SRF DOK: Die Schweiz ist weltweit an der Spitze bei Schönheitseingriffen. Überrascht Sie das?

Ruth Baumann-Hölzle: Nicht wirklich. Wir sind ein Land mit grossen finanziellen Ressourcen und wir sind eine stark leistungsorientierte Gesellschaft. Die Oberfläche wird immer wichtiger. Und das, was darunter passiert, gerät immer weiter aus dem Blick.

Interessant finde ich, was nach einer Schönheitsoperation passiert. Verhilft sie mir wirklich zu einem gelungenerem Leben, zu tieferen Beziehungen?

Ich glaube, diese Lebenszielklärung wäre vorgängig ganz wichtig – bevor ich eine Schönheitsoperation mache. Was will ich denn eigentlich von meinem Leben, und was trägt eine Schönheitsoperation tatsächlich zu meinem Leben bei?

Schönheitsoperationen sind normal geworden.

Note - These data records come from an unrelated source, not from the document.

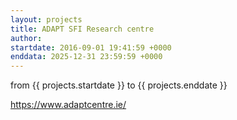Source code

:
 ```yaml
---
layout: projects
title: ADAPT SFI Research centre
author: 
startdate: 2016-09-01 19:41:59 +0000
enddata: 2025-12-31 23:59:59 +0000
---
```


from {{ projects.startdate }} to {{ projects.enddate }}

https://www.adaptcentre.ie/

Man geht ins Fitness, zum Zahnarzt, jetzt auch alle Monate in die Schönheitsklinik.

Darin steckt auch eine gewisse Tragik. Weil ich mich selber nicht lieben kann, wie ich aussehe, wie ich auf die Welt gekommen bin. Ich muss mich zuerst grundlegend verändern, Risiken eingehen, damit ich anders aussehe. Wir sind ja nicht einfach nur Körper oder nur Psyche, das ist ja eine Einheit.

Ich finde, die Faszination von einem Menschen, der gezeichnet ist vom Leben, eine Ausstrahlung hat, das ist etwas ganz anderes als ein Botox-Gesicht.

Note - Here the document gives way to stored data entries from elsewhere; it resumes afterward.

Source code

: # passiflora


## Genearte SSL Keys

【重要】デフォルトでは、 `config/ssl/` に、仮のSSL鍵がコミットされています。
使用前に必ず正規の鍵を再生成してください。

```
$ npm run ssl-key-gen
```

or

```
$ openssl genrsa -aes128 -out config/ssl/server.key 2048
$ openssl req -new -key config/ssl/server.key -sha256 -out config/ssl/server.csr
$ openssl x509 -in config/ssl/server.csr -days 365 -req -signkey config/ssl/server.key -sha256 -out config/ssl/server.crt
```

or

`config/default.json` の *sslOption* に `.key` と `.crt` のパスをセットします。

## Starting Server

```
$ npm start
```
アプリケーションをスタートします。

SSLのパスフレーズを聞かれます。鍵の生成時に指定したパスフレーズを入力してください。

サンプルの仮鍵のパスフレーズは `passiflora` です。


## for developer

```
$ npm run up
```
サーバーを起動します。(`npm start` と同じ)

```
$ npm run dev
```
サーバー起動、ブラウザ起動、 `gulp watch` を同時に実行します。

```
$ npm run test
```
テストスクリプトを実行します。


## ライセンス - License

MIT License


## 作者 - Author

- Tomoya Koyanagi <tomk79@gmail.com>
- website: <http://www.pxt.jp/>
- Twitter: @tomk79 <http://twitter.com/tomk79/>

Warum haben wir ein Problem mit dem Älterwerden?

Wir blenden die Vergänglichkeit sehr stark aus. Dadurch vergeben wir uns die Möglichkeit, uns überhaupt mit dem Prozess der Vergänglichkeit auseinanderzusetzen.

Ich sage nicht, dass das angenehm ist. Es ist ein Prozess, der stark mit Loslassen zu tun hat. Ich muss mich selber loslassen, von meinem Aussehen als junge Frau und fragen: Was habe ich denn jetzt für eine Identität, wie ist das jetzt?

Aber dieser Prozess bereitet uns letztlich ja auch vor auf das Sterben. Man sagt, man kann nichts für das Gesicht, mit dem man auf die Welt kommt, aber man kann sehr wohl etwas für das Gesicht, mit dem man stirbt. Und das verband man früher nicht mit Schönheitschirurgie, sondern mit dem Leben selbst.

Ich glaube, je mehr wir probieren, so verbissen an etwas festzuhalten, umso weniger leben wir. Was ist schlussendlich das Ziel des Lebens? Eine schöne Visage oder ein gelebtes Leben? Das soll nicht heissen, dass wir uns nicht bemühen, uns zu pflegen, uns füreinander schön zu machen. Aber das ist etwas ganz anderes als diese Selbstoptimierung.